What had been vocal opposition to the Stamp Act turned to violence in Boston on the morning of August 14, 1765, when protesters believed to be Sons of Liberty members attacked the home of local British stamp distributor Andrew Oliver.

The rioters started by hanging a likeness of Oliver from the famed elm tree known as the “Liberty Tree.” Later in the day, the mob dragged Oliver’s effigy through the streets and destroyed the new building he had built to use as his stamp office. When Oliver refused to resign, the protestors beheaded his effigy in front of his fine and costly home before breaking out all of the windows, destroying the carriage house and stealing the wine from the wine cellar.

Having clearly received the message, Oliver resigned the next day. However, Oliver’s resignation was not the end of the riot. On August 26, another group of protesters pillaged and virtually destroyed the stately Boston home of Lieutenant Governor Thomas Hutchinson – Oliver’s brother-in-law.

Similar protests in other colonies forced more British officials to resign.

At colonial seaports, incoming ships loaded with British stamps and paper were forced to return to London.

By March 1765, the Loyal Nine had become known as the Sons of Liberty, with groups known to have formed in New York, Connecticut, New Jersey, Maryland, Virginia, Rhode Island, New Hampshire, and Massachusetts. In November, a committee had formed in New York to coordinate secret correspondence between the rapidly spreading Sons of Liberty groups.

Repeal of the Stamp Act

Between October 7 and 25, 1765, elected delegates from nine colonies convened the Stamp Act Congress in New York for the purpose of devising a unified protest against the Stamp Act. The delegates drafted a “Declaration of Rights and Grievances” affirming their belief that only the locally-elected colonial governments, rather than the British Crown, had the legal authority to tax the colonists.

Over the coming months, boycotts of British imports by colonial merchants encouraged merchants in Britain to ask Parliament to repeal the Stamp Act. During the boycotts, colonial women formed local chapters of the “Daughters of Liberty” to spin cloth to substitute for the blocked British imports.

By November 1765, the combination of violent protests, boycotts, and resignations of British stamp distributors and colonial officials was making it increasingly difficult for the British Crown to implement the Stamp Act.

Finally, in March 1766, after an impassioned appeal by Benjamin Franklin before the British House of Commons, Parliament voted to repeal the Stamp Act almost a year to the day after it had been enacted.

Legacy of the Sons of Liberty

In May 1766, after learning of the repeal of the Stamp Act, members of the Sons of Liberty gathered under the branches of the same “Liberty Tree” from which they had hanged Andrew Oliver’s effigy on August 14, 1765, to celebrate their victory.

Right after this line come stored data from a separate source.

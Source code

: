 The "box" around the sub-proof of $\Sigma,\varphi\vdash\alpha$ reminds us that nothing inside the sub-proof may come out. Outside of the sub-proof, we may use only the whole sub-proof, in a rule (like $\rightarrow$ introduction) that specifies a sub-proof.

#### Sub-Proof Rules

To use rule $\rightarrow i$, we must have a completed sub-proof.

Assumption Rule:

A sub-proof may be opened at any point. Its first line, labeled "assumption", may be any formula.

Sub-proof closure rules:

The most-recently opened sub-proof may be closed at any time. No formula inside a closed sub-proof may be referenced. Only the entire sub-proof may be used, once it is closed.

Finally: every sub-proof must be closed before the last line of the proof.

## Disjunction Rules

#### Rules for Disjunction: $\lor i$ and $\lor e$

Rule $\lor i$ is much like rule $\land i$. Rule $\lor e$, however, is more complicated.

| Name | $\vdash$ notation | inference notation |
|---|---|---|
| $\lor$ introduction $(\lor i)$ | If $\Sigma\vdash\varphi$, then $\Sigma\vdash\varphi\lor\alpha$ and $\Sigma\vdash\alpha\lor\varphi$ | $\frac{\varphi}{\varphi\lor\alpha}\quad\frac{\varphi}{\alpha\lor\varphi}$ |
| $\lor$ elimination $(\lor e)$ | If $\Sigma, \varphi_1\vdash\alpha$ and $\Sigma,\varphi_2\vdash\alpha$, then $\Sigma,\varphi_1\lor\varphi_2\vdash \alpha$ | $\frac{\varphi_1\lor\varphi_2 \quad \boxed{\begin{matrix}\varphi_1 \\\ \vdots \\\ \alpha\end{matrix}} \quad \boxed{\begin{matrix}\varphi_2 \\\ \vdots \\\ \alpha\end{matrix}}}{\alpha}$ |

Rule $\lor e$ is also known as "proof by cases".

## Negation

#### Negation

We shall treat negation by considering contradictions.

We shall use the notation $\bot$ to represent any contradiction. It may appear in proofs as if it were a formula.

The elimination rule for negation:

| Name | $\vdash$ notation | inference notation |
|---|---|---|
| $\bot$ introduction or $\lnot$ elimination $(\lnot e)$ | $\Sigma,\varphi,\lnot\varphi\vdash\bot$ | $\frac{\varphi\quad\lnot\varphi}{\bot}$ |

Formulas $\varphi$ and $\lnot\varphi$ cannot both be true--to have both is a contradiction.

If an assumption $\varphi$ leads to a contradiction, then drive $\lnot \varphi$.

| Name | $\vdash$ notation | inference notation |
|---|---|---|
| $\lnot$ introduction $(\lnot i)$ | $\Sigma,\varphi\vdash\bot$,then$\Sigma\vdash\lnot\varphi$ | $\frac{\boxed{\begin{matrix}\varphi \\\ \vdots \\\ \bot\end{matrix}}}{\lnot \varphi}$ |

Following the end of the American Revolution in 1783, the Sons of Liberty was revived by Isaac Sears, Marinus Willet, and John Lamb. In a March 1784 rally in New York, the group called for the expulsion of any remaining British loyalists from the state.

In an election held on December 1784, members of the new Sons of Liberty won enough seats in the New York legislature to pass a set of laws intended to punish the remaining loyalists. In violation of the Revolution-ending Treaty of Paris, the laws called for all property of the loyalists to be confiscated. Citing the authority of the treaty, Alexander Hamilton successfully defended the loyalists, paving the road to lasting peace, cooperation, and friendship between America and Britain.